Wasinger: Ben Carson’s Quiet but Effective Reforms

Housing and Urban Development Secretary Ben Carson takes his seat before testifying before
AP Photo/Pablo Martinez Monsivais

Since President Donald Trump was sworn into office nearly 15 months ago, there has been a non-stop (at times furious) effort on the part of the only institutions left to the Left — the MSM, Hollywood, and Academe — to discredit, demoralize, and subvert his Administration.

Often, that has taken the form of attacks directed at members of the president’s cabinet with trumped-up (so to speak) charges of malfeasance. Housing and Urban Development Secretary Ben Carson has, of late, been on the receiving end of such attacks, with many of the president’s enemies calling for his removal over allowing the purchase of higher-end furniture for the secretary’s suite.

In Carson’s case, the media campaign to force his ouster (which has died down in the wake of Veterans Affairs Secretary David Shulkin’s removal this week), is almost certainly driven by his effectiveness in faithfully executing his duties and instituting the reforms promised by the president. The fact that he has carried out one of the more effective top-down reviews of a federal agency in recent history has also made him a target of the reflexively pro-government progressive crowd who have never met a regulation they didn’t like.

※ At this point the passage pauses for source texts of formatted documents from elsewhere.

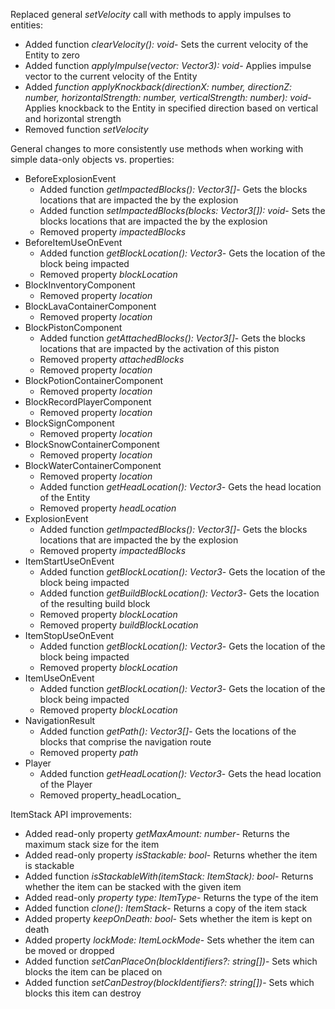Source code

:

Replaced general _setVelocity_ call with methods to apply impulses to entities:

-   Added function _clearVelocity(): void_\- Sets the current velocity of the Entity to zero
-   Added function _applyImpulse(vector: Vector3): void_\- Applies impulse vector to the current velocity of the Entity
-   Added _function_ _applyKnockback(directionX: number, directionZ: number, horizontalStrength: number, verticalStrength: number): void_\- Applies knockback to the Entity in specified direction based on vertical and horizontal strength
-   Removed function _setVelocity_

General changes to more consistently use methods when working with simple data-only objects vs. properties:

-   BeforeExplosionEvent
    -   Added function _getImpactedBlocks(): Vector3\[\]_\- Gets the blocks locations that are impacted the by the explosion
    -   Added function _setImpactedBlocks(blocks: Vector3\[\]): void_\- Sets the blocks locations that are impacted the by the explosion
    -   Removed property _impactedBlocks_
-   BeforeItemUseOnEvent
    -   Added function _getBlockLocation(): Vector3_\- Gets the location of the block being impacted
    -   Removed property _blockLocation_
-   BlockInventoryComponent
    -   Removed property _location_
-   BlockLavaContainerComponent
    -   Removed property _location_
-   BlockPistonComponent
    -   Added function _getAttachedBlocks(): Vector3\[\]_\- Gets the blocks locations that are impacted by the activation of this piston
    -   Removed property _attachedBlocks_
    -   Removed property _location_
-   BlockPotionContainerComponent
    -   Removed property _location_
-   BlockRecordPlayerComponent
    -   Removed property _location_
-   BlockSignComponent
    -   Removed property _location_
-   BlockSnowContainerComponent
    -   Removed property _location_
-   BlockWaterContainerComponent
    -   Removed property _location_
    -   Added function _getHeadLocation(): Vector3_\- Gets the head location of the Entity
    -   Removed property _headLocation_
-   ExplosionEvent
    -   Added function _getImpactedBlocks(): Vector3\[\]_\- Gets the blocks locations that are impacted the by the explosion
    -   Removed property _impactedBlocks_
-   ItemStartUseOnEvent
    -   Added function _getBlockLocation(): Vector3_\- Gets the location of the block being impacted
    -   Added function _getBuildBlockLocation(): Vector3_\- Gets the location of the resulting build block
    -   Removed property _blockLocation_
    -   Removed property _buildBlockLocation_
-   ItemStopUseOnEvent
    -   Added function _getBlockLocation(): Vector3_\- Gets the location of the block being impacted
    -   Removed property _blockLocation_
-   ItemUseOnEvent
    -   Added function _getBlockLocation(): Vector3_\- Gets the location of the block being impacted
    -   Removed property _blockLocation_
-   NavigationResult
    -   Added function _getPath(): Vector3\[\]_\- Gets the locations of the blocks that comprise the navigation route
    -   Removed property _path_
-   Player
    -   Added function _getHeadLocation(): Vector3_\- Gets the head location of the Player
    -   Removed property_headLocation_

ItemStack API improvements:

-   Added read-only property _getMaxAmount: number_\- Returns the maximum stack size for the item
-   Added read-only property _isStackable: bool_\- Returns whether the item is stackable
-   Added function _isStackableWith(itemStack: ItemStack): bool_\- Returns whether the item can be stacked with the given item
-   Added read-only _property_ _type: ItemType_\- Returns the type of the item
-   Added function _clone(): ItemStack_\- Returns a copy of the item stack
-   Added property _keepOnDeath: bool_\- Sets whether the item is kept on death
-   Added property _lockMode: ItemLockMode_\- Sets whether the item can be moved or dropped
-   Added function _setCanPlaceOn(blockIdentifiers?: string\[\])_\- Sets which blocks the item can be placed on
-   Added function _setCanDestroy(blockIdentifiers?: string\[\])_\- Sets which blocks this item can destroy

Carson has not gotten the credit he deserves, not only for his service to his country — service that comes at great personal sacrifice — but for his bold, reform-minded approach to an agency many think should be eliminated. In recent weeks, Secretary Carson has been working on a rent reform proposal designed to incentivize self-sufficiency by introducing work requirements and raising rents for tenants able to work who receive subsidies from HUD. These common sense reforms, hardly draconian, will save millions in taxpayer dollars, but face stiff opposition from those who view the dependent poor as a more reliable voting block than a struggling, but upwardly mobile, lower-middle class.

Secretary Carson has also put together a task force led by his chief financial officer with the aim of combating waste, fraud, and abuse. A lot of contractors, developers, and grant recipients of HUD-sponsored contracts — many of whom epitomize the revolving door phenomenon of former federal government employees using their connections to cash out with sweetheart deals — never complete the work they were tasked with or for which the grant was awarded. Secretary Carson’s new task force will start eliminating fraud in the arena of contracts and grants, saving countless millions in the process.

But perhaps the real gem in Secretary Carson’s reform efforts is taking another look at the so-called, “Affirmatively Furthering Fair Housing” initiative that is based on a rule by President Obama’s HUD called “disparate impact.” Disparate impact tells communities that even if there are no complaints of discrimination in a city, there can still be racism if not enough minorities are living in more affluent areas of the community. As a result, HUD under the Obama administration forced communities to assess this “disparate impact” racism and alleviate it by building projects in higher income areas. A more blatant example of harmful regulatory overreach and bureaucratic arrogance does not exist. Secretary Carson’s pending decision on how to handle the “disparate impact rule” could set the stage for a politically significant, and symbolically important, frontal attack on liberal social engineering at HUD that would have a massive political windfall.

As long as Ben Carson remains one of the most effective opponents of the regulatory regime in this administration, he will be a target of the pro-government Left. He should wear that as a badge of honor.

Robert Wasinger served in senior advisory and liaison roles in President Donald Trump‘s campaign and transition team, after extensive experience on Capitol Hill.